→ **WHAT IS EXPECTED**
The answer must be an exact reproduction of all the entries.

→ **RECORDS PROVIDED**
· · ·
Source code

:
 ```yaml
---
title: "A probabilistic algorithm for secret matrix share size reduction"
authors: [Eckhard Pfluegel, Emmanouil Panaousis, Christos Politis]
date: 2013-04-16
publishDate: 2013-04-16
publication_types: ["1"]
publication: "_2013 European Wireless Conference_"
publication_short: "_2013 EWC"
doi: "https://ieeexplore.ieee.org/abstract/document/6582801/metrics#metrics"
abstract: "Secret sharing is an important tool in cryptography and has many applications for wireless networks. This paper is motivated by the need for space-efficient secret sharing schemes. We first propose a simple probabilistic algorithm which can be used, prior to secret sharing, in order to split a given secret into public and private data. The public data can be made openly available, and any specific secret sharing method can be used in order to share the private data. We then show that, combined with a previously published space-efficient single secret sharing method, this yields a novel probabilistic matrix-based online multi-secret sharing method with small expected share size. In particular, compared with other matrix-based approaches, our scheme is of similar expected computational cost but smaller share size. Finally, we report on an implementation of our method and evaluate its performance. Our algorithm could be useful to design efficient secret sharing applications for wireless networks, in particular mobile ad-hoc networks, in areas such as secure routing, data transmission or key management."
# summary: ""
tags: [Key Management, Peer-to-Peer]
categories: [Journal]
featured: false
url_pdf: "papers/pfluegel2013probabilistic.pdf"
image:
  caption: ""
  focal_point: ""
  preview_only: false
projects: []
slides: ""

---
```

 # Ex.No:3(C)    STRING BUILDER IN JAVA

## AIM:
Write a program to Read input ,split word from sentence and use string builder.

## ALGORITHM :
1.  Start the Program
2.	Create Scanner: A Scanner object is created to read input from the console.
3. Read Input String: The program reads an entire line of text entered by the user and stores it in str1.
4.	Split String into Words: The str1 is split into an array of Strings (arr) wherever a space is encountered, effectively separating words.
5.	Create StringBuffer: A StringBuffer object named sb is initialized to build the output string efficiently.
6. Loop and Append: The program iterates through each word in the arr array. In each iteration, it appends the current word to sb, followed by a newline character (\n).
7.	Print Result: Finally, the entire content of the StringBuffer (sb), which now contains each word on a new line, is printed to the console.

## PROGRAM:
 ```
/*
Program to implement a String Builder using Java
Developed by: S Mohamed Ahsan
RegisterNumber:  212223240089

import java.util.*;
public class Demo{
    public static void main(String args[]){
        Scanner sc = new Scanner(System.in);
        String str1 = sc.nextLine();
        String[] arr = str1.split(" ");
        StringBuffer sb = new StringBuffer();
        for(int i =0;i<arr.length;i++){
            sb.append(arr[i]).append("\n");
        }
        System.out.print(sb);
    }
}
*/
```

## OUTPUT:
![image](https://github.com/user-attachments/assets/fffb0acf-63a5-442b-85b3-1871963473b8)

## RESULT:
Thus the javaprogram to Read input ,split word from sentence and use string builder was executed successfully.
· · ·
→ **OUTPUT BELOW**
Source code

:
 ```yaml
---
title: "A probabilistic algorithm for secret matrix share size reduction"
authors: [Eckhard Pfluegel, Emmanouil Panaousis, Christos Politis]
date: 2013-04-16
publishDate: 2013-04-16
publication_types: ["1"]
publication: "_2013 European Wireless Conference_"
publication_short: "_2013 EWC"
doi: "https://ieeexplore.ieee.org/abstract/document/6582801/metrics#metrics"
abstract: "Secret sharing is an important tool in cryptography and has many applications for wireless networks. This paper is motivated by the need for space-efficient secret sharing schemes. We first propose a simple probabilistic algorithm which can be used, prior to secret sharing, in order to split a given secret into public and private data. The public data can be made openly available, and any specific secret sharing method can be used in order to share the private data. We then show that, combined with a previously published space-efficient single secret sharing method, this yields a novel probabilistic matrix-based online multi-secret sharing method with small expected share size. In particular, compared with other matrix-based approaches, our scheme is of similar expected computational cost but smaller share size. Finally, we report on an implementation of our method and evaluate its performance. Our algorithm could be useful to design efficient secret sharing applications for wireless networks, in particular mobile ad-hoc networks, in areas such as secure routing, data transmission or key management."
# summary: ""
tags: [Key Management, Peer-to-Peer]
categories: [Journal]
featured: false
url_pdf: "papers/pfluegel2013probabilistic.pdf"
image:
  caption: ""
  focal_point: ""
  preview_only: false
projects: []
slides: ""

---
```

 # Ex.No:3(C)    STRING BUILDER IN JAVA

## AIM:
Write a program to Read input ,split word from sentence and use string builder.

## ALGORITHM :
1.  Start the Program
2.	Create Scanner: A Scanner object is created to read input from the console.
3. Read Input String: The program reads an entire line of text entered by the user and stores it in str1.
4.	Split String into Words: The str1 is split into an array of Strings (arr) wherever a space is encountered, effectively separating words.
5.	Create StringBuffer: A StringBuffer object named sb is initialized to build the output string efficiently.
6. Loop and Append: The program iterates through each word in the arr array. In each iteration, it appends the current word to sb, followed by a newline character (\n).
7.	Print Result: Finally, the entire content of the StringBuffer (sb), which now contains each word on a new line, is printed to the console.

## PROGRAM:
 ```
/*
Program to implement a String Builder using Java
Developed by: S Mohamed Ahsan
RegisterNumber:  212223240089

import java.util.*;
public class Demo{
    public static void main(String args[]){
        Scanner sc = new Scanner(System.in);
        String str1 = sc.nextLine();
        String[] arr = str1.split(" ");
        StringBuffer sb = new StringBuffer();
        for(int i =0;i<arr.length;i++){
            sb.append(arr[i]).append("\n");
        }
        System.out.print(sb);
    }
}
*/
```

## OUTPUT:
![image](https://github.com/user-attachments/assets/fffb0acf-63a5-442b-85b3-1871963473b8)

## RESULT:
Thus the javaprogram to Read input ,split word from sentence and use string builder was executed successfully.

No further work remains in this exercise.